Lin, X S, Hu, L, Kirley, S, Correll, M, Quackenbush, J, Wu, C-L, & McDougal, W S 2014, ‘Differentiating progressive from nonprogressive T1 bladder cancer by gene expression profiling: Applying RNA-sequencing analysis on archived specimens,’ Urologic Oncology: Seminars and Original Investigations, vol. 32, no. 3, pp. 327–336.
Patsialou, A, Wang, Y, Lin, J, Whitney, K, Goswami, S, Kenny, P A & Condeelis, J S 2012, ‘Selective gene-expression profiling of migratory tumor cells in vivo predicts clinical outcome in breast cancer patients,’ Breast Cancer Research, vol. 14, no. 5, pp. 139–157.
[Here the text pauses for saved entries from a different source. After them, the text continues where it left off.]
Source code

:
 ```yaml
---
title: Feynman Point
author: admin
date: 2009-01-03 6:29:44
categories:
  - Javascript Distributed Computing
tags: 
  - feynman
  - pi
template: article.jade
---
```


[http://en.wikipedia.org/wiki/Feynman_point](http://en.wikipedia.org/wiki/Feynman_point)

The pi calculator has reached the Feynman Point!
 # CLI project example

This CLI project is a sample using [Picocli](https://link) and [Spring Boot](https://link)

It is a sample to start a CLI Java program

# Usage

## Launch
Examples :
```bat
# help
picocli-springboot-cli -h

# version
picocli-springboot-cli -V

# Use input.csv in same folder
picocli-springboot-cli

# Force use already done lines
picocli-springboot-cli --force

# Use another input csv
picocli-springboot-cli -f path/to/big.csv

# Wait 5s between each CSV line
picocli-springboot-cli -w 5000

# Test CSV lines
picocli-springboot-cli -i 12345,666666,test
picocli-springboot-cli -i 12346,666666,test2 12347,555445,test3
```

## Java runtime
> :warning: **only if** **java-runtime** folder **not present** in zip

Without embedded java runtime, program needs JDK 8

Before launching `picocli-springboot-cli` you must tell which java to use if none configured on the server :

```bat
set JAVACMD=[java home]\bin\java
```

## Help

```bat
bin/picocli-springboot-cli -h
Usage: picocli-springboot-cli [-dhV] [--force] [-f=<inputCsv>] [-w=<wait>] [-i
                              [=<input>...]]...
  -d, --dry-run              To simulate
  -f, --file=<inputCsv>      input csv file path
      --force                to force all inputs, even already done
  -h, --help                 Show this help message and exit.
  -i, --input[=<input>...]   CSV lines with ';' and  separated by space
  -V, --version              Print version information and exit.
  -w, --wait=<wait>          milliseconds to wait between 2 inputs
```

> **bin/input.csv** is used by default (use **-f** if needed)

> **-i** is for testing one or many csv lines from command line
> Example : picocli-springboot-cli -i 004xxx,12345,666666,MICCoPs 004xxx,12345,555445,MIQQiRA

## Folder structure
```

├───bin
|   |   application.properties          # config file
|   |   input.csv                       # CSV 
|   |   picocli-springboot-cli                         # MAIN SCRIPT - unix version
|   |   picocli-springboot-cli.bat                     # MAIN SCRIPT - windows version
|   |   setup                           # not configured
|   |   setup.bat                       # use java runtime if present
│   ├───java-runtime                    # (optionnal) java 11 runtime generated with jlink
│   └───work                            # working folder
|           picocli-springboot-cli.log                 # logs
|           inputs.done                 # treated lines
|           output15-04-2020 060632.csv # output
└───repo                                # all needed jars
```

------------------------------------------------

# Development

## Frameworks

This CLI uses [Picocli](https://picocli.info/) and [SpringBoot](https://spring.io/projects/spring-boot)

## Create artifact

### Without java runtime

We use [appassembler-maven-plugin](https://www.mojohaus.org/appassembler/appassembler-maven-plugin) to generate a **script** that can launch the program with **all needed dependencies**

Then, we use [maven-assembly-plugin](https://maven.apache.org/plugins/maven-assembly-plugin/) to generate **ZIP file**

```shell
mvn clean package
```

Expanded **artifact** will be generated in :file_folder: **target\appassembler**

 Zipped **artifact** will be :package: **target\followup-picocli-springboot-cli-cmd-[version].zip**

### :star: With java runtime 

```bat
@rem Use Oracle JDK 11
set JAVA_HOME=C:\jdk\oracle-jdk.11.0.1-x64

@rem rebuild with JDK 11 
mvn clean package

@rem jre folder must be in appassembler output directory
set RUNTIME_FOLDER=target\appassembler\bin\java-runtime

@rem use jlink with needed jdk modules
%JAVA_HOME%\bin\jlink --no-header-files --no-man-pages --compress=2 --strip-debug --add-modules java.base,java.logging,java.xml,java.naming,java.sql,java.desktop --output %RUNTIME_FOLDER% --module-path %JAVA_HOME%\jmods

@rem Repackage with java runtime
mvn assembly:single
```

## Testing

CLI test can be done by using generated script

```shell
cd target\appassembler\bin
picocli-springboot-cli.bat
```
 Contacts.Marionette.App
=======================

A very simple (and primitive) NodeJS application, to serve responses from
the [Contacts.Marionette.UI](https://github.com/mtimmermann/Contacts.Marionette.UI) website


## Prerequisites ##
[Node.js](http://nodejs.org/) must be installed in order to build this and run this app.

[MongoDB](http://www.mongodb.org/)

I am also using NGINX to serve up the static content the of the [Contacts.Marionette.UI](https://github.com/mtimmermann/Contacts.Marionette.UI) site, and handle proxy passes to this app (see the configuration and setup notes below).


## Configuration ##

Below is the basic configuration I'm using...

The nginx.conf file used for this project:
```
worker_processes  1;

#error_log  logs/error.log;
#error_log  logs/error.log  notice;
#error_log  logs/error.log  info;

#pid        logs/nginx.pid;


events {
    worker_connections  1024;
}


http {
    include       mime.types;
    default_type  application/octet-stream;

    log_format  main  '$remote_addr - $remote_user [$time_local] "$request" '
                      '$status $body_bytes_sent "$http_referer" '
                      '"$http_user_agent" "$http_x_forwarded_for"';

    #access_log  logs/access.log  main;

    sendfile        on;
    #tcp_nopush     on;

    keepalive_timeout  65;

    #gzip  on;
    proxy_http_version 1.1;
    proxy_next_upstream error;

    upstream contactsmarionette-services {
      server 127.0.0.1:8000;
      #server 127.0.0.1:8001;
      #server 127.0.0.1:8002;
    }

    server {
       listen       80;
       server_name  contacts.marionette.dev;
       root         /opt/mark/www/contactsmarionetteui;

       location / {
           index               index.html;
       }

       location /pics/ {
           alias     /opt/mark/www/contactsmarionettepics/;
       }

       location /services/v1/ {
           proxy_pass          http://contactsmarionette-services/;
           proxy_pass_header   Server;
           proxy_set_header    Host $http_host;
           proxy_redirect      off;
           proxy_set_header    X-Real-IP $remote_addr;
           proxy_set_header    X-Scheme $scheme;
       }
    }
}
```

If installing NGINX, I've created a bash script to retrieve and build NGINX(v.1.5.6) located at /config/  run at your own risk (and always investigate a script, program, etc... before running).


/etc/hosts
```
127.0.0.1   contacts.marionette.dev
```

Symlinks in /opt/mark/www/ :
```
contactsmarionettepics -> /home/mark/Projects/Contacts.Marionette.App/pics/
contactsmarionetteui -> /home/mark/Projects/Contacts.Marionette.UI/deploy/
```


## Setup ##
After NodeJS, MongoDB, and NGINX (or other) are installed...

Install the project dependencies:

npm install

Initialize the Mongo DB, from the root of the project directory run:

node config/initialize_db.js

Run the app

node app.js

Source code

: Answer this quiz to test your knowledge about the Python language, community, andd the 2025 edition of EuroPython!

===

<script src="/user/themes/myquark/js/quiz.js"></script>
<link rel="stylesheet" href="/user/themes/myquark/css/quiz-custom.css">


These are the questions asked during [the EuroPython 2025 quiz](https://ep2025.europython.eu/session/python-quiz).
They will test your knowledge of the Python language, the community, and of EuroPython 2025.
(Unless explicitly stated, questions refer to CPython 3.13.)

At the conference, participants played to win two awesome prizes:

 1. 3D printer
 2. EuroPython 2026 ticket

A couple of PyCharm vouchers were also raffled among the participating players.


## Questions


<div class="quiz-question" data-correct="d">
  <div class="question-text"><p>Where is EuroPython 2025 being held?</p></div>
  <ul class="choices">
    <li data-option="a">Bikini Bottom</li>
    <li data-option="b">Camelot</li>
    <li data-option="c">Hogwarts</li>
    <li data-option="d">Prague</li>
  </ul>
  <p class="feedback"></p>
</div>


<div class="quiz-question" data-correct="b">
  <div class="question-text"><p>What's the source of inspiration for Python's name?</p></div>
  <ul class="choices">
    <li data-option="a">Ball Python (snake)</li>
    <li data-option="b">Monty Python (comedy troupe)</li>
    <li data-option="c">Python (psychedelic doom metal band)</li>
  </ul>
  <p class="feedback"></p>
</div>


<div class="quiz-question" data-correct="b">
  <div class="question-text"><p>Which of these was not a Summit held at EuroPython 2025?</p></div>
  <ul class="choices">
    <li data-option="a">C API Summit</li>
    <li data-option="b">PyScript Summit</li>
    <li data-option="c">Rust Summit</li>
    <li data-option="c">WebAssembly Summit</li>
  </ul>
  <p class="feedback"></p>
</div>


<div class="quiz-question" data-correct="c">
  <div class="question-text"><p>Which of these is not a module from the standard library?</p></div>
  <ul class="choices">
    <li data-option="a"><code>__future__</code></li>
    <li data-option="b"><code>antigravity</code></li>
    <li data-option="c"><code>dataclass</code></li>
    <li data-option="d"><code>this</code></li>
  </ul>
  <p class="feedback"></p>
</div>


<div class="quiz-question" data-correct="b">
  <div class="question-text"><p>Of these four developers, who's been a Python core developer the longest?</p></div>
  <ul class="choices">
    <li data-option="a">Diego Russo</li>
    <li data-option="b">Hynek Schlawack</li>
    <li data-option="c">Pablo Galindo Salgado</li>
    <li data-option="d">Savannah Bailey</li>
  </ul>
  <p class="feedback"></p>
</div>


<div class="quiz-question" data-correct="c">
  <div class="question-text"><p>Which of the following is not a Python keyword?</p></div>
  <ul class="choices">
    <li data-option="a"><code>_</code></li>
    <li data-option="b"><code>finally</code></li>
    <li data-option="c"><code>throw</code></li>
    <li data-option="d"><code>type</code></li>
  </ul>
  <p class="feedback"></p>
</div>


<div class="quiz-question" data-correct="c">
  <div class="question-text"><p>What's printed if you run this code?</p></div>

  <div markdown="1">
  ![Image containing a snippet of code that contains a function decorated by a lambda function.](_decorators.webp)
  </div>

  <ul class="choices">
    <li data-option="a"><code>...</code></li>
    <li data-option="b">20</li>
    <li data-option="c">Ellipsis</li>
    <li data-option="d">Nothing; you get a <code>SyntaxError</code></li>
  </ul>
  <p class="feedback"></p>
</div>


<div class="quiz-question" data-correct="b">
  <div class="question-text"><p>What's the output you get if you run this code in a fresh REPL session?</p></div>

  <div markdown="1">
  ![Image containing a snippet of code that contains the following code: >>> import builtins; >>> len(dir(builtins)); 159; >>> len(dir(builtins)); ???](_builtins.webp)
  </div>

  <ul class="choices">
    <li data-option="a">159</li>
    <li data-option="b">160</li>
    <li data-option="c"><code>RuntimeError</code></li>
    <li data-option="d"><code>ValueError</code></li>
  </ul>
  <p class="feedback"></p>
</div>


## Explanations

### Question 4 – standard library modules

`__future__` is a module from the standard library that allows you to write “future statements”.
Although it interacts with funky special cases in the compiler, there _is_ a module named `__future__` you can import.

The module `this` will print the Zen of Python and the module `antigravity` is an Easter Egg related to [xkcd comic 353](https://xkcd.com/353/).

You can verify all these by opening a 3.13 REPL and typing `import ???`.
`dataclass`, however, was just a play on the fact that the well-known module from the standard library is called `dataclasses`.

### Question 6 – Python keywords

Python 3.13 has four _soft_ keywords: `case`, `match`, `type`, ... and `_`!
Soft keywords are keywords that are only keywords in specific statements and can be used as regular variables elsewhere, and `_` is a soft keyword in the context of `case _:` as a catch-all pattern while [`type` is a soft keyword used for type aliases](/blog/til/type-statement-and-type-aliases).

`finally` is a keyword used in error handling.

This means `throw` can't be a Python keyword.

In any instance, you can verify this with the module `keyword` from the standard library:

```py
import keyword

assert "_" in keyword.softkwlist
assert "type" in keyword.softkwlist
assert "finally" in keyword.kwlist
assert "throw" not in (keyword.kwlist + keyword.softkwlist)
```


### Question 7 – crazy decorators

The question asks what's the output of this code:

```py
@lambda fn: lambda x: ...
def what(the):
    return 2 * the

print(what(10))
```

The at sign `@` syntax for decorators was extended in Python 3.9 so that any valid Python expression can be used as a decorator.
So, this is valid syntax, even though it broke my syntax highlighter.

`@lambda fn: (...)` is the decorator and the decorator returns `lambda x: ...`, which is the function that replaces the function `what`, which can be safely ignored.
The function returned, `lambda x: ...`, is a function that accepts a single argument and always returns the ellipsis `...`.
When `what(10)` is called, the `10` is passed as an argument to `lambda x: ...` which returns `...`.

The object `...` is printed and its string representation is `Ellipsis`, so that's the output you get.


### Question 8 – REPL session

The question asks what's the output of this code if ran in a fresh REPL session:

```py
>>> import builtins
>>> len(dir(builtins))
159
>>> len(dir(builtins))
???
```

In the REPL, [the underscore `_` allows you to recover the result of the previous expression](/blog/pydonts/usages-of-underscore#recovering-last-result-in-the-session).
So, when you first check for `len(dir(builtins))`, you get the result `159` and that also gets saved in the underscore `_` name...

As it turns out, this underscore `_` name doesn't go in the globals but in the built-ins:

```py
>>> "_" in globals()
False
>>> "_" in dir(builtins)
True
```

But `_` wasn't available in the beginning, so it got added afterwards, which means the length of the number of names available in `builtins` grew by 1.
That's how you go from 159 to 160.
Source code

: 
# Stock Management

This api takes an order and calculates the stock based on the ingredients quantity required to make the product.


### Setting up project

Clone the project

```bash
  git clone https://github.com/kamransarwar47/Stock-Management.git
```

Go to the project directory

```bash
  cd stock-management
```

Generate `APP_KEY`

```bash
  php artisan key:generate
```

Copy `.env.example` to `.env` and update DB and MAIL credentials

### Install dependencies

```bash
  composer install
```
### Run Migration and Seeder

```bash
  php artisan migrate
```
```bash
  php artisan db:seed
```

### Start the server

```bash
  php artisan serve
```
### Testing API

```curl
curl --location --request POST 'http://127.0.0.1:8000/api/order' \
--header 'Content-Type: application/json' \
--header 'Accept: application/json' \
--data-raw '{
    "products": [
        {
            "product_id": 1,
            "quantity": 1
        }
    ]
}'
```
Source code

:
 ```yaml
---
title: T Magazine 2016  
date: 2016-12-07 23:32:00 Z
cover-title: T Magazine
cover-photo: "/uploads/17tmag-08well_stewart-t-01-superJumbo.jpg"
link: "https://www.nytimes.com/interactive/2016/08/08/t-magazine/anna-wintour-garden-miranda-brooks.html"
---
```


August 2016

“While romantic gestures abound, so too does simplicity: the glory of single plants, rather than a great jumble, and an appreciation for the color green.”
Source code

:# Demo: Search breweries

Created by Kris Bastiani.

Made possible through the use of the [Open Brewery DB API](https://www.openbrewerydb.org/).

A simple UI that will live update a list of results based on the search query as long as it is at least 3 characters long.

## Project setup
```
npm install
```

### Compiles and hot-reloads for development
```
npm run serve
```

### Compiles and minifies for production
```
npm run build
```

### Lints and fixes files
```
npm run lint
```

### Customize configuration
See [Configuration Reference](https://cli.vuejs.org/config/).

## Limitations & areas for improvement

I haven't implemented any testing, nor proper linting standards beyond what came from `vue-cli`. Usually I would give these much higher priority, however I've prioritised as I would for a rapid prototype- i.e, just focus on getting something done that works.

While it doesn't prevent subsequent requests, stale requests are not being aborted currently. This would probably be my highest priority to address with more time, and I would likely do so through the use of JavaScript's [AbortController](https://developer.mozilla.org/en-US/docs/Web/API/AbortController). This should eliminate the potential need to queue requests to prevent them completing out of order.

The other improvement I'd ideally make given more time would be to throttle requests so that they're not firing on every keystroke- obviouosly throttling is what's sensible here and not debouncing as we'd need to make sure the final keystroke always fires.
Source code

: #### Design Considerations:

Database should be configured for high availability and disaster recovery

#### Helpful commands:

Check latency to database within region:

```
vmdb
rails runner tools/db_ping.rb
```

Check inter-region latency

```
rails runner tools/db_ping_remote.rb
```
Yoshida, S, Ishikawa, K, Arima, M, Asato, R, Sassa, Y. & Ishibashi, T 2012, Fibrovascular membranes associated with PDR: development of molecular targets by global gene expression profiling, Web.
Zhan, F, Hardin, J, Kordsmeier, B, Bumm, K, Zheng, M, Tian, E, Sanderson, et al. 2015, ‘Global gene expression profiling of multiple myeloma, monoclonal gammopathy of undetermined significance, and normal bone marrow plasma cells’, The American Society of Hematology, vol. 99, no. 5, pp. 1745–1757, viewed 30 July 2015, via Informaworld database.